Iceberg Root Beer was born of generations of family members who had learned to brew delectable beverages at home.
It started with great, great aunt Tata Zora during the Prohibition, who as a widow was able to feed her large family with the money she made from making both the legal AND the not-so-legal brewed beverages.
Her house became a place where all the mill workers stopped over before going home every night. One evening, tipped off that the revenuers were coming, Tata Zora put all the jugs of whiskey in her bed, laid on top of them all and pulled a heavy quilt over everything. When they came to the door, the children took them to the bedroom entrance, where Tata Zora was in bed and obviously indisposed.
The revenuers asked the children to show them what their mother brewed, and they were taken to a cupboard of hand-capped bottles of Tata’s root beer, which the children proudly poured to show off the golden brown liquid with a thick foamy white head.

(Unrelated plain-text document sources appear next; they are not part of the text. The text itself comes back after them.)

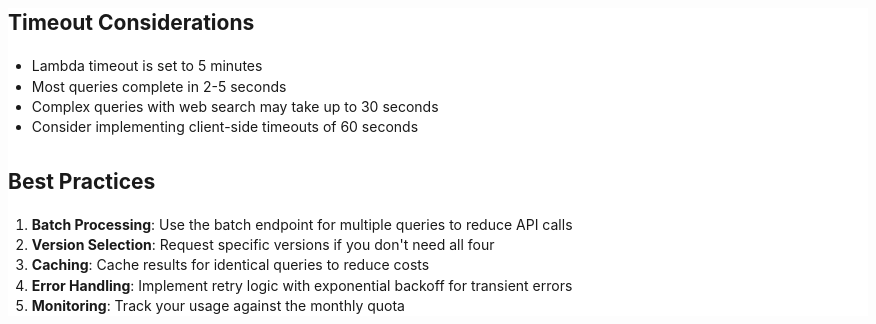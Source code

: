 ## Timeout Considerations

- Lambda timeout is set to 5 minutes
- Most queries complete in 2-5 seconds
- Complex queries with web search may take up to 30 seconds
- Consider implementing client-side timeouts of 60 seconds

## Best Practices

1. **Batch Processing**: Use the batch endpoint for multiple queries to reduce API calls
2. **Version Selection**: Request specific versions if you don't need all four
3. **Caching**: Cache results for identical queries to reduce costs
4. **Error Handling**: Implement retry logic with exponential backoff for transient errors
5. **Monitoring**: Track your usage against the monthly quota
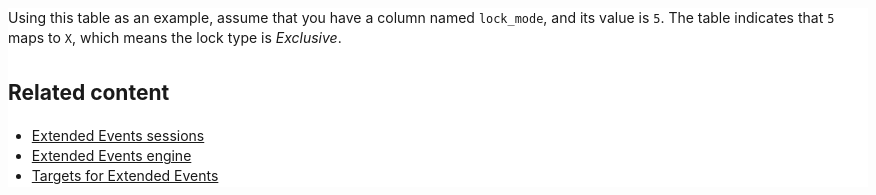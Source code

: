 Using this table as an example, assume that you have a column named `lock_mode`, and its value is `5`. The table indicates that `5` maps to `X`, which means the lock type is *Exclusive*.

## Related content

- [Extended Events sessions](sql-server-extended-events-sessions.md)
- [Extended Events engine](sql-server-extended-events-engine.md)
- [Targets for Extended Events](targets-for-extended-events-in-sql-server.md)
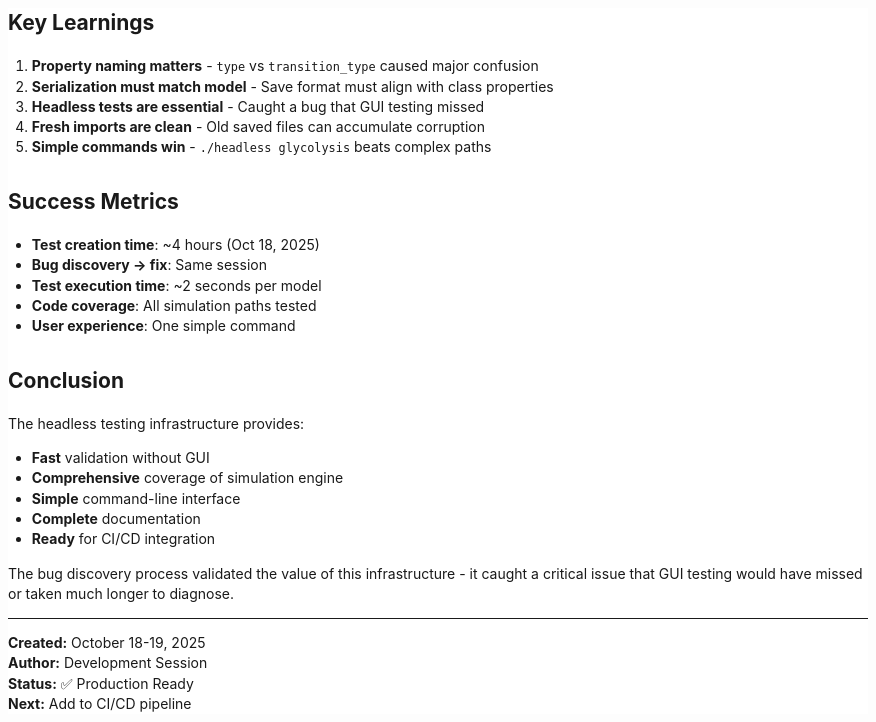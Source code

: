 ## Key Learnings

1. **Property naming matters** - `type` vs `transition_type` caused major confusion
2. **Serialization must match model** - Save format must align with class properties
3. **Headless tests are essential** - Caught a bug that GUI testing missed
4. **Fresh imports are clean** - Old saved files can accumulate corruption
5. **Simple commands win** - `./headless glycolysis` beats complex paths

## Success Metrics

- **Test creation time**: ~4 hours (Oct 18, 2025)
- **Bug discovery → fix**: Same session
- **Test execution time**: ~2 seconds per model
- **Code coverage**: All simulation paths tested
- **User experience**: One simple command

## Conclusion

The headless testing infrastructure provides:
- **Fast** validation without GUI
- **Comprehensive** coverage of simulation engine
- **Simple** command-line interface
- **Complete** documentation
- **Ready** for CI/CD integration

The bug discovery process validated the value of this infrastructure - it caught a critical issue that GUI testing would have missed or taken much longer to diagnose.

---

**Created:** October 18-19, 2025  
**Author:** Development Session  
**Status:** ✅ Production Ready  
**Next:** Add to CI/CD pipeline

My Aunt Penny always had something brewing in her cellar, from raspberry brandy and hard cider to birch beer and root beer. Explosions happened on a regular basis, as yeast was used for fermentation as well as for carbonation, and pressure would build up in jugs until uncorking or glass breaking would release the extra gas. Taste tests were a requirement and a joy on visits, with her root beer as my favorite beverage as a young boy.

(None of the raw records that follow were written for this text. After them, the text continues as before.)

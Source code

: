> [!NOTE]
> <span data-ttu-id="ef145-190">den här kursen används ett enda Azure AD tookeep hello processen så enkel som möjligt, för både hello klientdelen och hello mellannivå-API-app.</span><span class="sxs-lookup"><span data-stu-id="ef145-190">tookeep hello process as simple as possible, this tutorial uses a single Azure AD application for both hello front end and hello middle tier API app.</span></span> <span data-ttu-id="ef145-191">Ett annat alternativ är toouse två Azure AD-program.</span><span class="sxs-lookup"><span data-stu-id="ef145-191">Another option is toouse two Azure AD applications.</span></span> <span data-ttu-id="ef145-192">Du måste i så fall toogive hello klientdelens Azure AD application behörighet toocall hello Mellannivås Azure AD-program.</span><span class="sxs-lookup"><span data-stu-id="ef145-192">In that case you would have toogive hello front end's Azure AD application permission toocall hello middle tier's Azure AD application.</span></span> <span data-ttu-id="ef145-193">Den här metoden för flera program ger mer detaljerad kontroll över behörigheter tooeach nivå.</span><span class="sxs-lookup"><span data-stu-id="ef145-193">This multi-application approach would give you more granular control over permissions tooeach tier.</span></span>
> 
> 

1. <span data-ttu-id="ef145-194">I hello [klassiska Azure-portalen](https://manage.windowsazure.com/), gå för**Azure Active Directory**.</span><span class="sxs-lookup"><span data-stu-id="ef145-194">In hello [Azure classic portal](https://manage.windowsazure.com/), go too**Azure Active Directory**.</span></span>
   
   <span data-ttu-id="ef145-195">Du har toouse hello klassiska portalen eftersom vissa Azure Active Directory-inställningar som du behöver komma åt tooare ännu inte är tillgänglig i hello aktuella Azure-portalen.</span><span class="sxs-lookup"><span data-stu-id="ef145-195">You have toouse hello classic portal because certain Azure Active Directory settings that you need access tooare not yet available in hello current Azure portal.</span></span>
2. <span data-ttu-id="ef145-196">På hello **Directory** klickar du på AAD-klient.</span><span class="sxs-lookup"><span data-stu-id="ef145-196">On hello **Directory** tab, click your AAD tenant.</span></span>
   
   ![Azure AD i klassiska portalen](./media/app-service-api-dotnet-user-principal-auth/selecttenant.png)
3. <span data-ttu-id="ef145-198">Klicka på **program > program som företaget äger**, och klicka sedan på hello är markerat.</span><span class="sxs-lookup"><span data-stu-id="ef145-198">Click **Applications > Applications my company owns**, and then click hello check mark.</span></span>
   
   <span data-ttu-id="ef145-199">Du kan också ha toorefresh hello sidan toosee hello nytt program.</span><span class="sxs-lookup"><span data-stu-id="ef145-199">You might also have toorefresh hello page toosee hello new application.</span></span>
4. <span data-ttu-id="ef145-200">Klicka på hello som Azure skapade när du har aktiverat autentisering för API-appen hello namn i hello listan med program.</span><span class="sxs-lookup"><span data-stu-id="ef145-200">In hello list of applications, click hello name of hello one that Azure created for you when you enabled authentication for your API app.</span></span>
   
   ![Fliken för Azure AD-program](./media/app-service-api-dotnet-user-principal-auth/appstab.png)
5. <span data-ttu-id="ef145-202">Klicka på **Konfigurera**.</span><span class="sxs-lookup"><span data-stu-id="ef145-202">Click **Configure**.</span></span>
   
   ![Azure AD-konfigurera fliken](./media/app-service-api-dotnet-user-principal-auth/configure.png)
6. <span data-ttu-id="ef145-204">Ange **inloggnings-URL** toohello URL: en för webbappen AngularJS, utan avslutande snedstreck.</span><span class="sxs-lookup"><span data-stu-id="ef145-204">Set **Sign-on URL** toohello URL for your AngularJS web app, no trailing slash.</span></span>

After I graduated college, I made a quest of tasting all the hundreds of root beer brands on the shelves to rediscover those early tastes of Aunt Penny’s root beer. Sadly, none came even close, so I retraced my Aunts’ footsteps in home brewing to rediscover the unique taste of the hand-crafted beverage. I found that forced carbonated beverages of today lose the full-mouth feel that naturally-brewed beverages have, and had quite a few explosions in my own kitchen. As I would open a new bottle, a large plastic bag was placed overtop it to avoid overspray onto my waiting daughters, who delighted in cowering behind chairs at each exciting opening. My children dubbed that well-used bag ‘The Baboosh Bag’ for the sound the root beer would make when opened and ‘babooshed’ upwards into the bag.
Eventually, I perfected the timing and measurements so opening a new bottle wasn’t quite the event it once had been. The Baboosh Bag was retired, and multitudes of roots, barks and spices were narrowed down to the current secret recipe of Iceberg Root Beer. Finally, I had perfected what I remembered as a child of Aunt Penny’s homemade root beer, with all the taste, mouth-feel and aroma that was like no other I had ever tasted.